Stored data

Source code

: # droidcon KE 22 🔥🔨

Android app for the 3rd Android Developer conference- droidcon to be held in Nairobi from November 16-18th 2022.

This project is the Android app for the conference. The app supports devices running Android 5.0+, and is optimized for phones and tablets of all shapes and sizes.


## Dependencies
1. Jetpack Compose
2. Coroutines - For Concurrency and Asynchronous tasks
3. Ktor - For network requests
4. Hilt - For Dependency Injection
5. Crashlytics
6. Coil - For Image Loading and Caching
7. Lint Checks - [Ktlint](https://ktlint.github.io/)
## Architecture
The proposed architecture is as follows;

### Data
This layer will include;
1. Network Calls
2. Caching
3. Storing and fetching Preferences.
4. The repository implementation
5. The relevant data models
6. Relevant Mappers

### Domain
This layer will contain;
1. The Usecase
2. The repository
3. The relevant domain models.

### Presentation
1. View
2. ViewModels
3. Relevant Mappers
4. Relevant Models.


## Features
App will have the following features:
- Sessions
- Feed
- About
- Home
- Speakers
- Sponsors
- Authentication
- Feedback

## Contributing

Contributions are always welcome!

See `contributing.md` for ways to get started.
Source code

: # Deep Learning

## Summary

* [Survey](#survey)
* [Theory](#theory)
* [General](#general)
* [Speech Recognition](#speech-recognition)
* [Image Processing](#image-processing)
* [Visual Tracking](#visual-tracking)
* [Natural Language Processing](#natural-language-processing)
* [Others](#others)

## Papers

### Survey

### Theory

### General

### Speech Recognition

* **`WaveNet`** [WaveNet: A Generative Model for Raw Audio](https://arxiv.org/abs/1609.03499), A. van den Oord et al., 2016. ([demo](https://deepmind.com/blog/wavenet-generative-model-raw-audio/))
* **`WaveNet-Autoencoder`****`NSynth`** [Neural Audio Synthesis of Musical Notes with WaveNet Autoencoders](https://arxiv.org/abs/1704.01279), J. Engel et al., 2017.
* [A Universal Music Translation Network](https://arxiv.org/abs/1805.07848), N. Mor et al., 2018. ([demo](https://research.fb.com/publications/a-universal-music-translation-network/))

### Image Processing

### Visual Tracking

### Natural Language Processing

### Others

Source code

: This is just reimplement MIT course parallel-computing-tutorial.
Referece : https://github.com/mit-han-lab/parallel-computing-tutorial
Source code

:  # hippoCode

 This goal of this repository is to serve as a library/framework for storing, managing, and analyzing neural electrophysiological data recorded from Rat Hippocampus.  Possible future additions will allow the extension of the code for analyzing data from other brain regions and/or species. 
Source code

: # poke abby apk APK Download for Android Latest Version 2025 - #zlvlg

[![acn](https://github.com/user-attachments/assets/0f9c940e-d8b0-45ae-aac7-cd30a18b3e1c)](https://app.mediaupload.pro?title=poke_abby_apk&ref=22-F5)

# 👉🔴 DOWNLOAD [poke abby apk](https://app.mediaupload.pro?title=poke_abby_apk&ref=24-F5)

* **EXERCISE DETAILS**
Word for word, restate the entries that appear above.

* **ANSWER BOX**
Source code

: # droidcon KE 22 🔥🔨

Android app for the 3rd Android Developer conference- droidcon to be held in Nairobi from November 16-18th 2022.

This project is the Android app for the conference. The app supports devices running Android 5.0+, and is optimized for phones and tablets of all shapes and sizes.


## Dependencies
1. Jetpack Compose
2. Coroutines - For Concurrency and Asynchronous tasks
3. Ktor - For network requests
4. Hilt - For Dependency Injection
5. Crashlytics
6. Coil - For Image Loading and Caching
7. Lint Checks - [Ktlint](https://ktlint.github.io/)
## Architecture
The proposed architecture is as follows;

### Data
This layer will include;
1. Network Calls
2. Caching
3. Storing and fetching Preferences.
4. The repository implementation
5. The relevant data models
6. Relevant Mappers

### Domain
This layer will contain;
1. The Usecase
2. The repository
3. The relevant domain models.

### Presentation
1. View
2. ViewModels
3. Relevant Mappers
4. Relevant Models.


## Features
App will have the following features:
- Sessions
- Feed
- About
- Home
- Speakers
- Sponsors
- Authentication
- Feedback

## Contributing

Contributions are always welcome!

See `contributing.md` for ways to get started.
Source code

: # Deep Learning

## Summary

* [Survey](#survey)
* [Theory](#theory)
* [General](#general)
* [Speech Recognition](#speech-recognition)
* [Image Processing](#image-processing)
* [Visual Tracking](#visual-tracking)
* [Natural Language Processing](#natural-language-processing)
* [Others](#others)

## Papers

### Survey

### Theory

### General

### Speech Recognition

* **`WaveNet`** [WaveNet: A Generative Model for Raw Audio](https://arxiv.org/abs/1609.03499), A. van den Oord et al., 2016. ([demo](https://deepmind.com/blog/wavenet-generative-model-raw-audio/))
* **`WaveNet-Autoencoder`****`NSynth`** [Neural Audio Synthesis of Musical Notes with WaveNet Autoencoders](https://arxiv.org/abs/1704.01279), J. Engel et al., 2017.
* [A Universal Music Translation Network](https://arxiv.org/abs/1805.07848), N. Mor et al., 2018. ([demo](https://research.fb.com/publications/a-universal-music-translation-network/))

### Image Processing

### Visual Tracking

### Natural Language Processing

### Others

Source code

: This is just reimplement MIT course parallel-computing-tutorial.
Referece : https://github.com/mit-han-lab/parallel-computing-tutorial
Source code

:  # hippoCode

 This goal of this repository is to serve as a library/framework for storing, managing, and analyzing neural electrophysiological data recorded from Rat Hippocampus.  Possible future additions will allow the extension of the code for analyzing data from other brain regions and/or species. 
Source code

: # poke abby apk APK Download for Android Latest Version 2025 - #zlvlg

[![acn](https://github.com/user-attachments/assets/0f9c940e-d8b0-45ae-aac7-cd30a18b3e1c)](https://app.mediaupload.pro?title=poke_abby_apk&ref=22-F5)

# 👉🔴 DOWNLOAD [poke abby apk](https://app.mediaupload.pro?title=poke_abby_apk&ref=24-F5)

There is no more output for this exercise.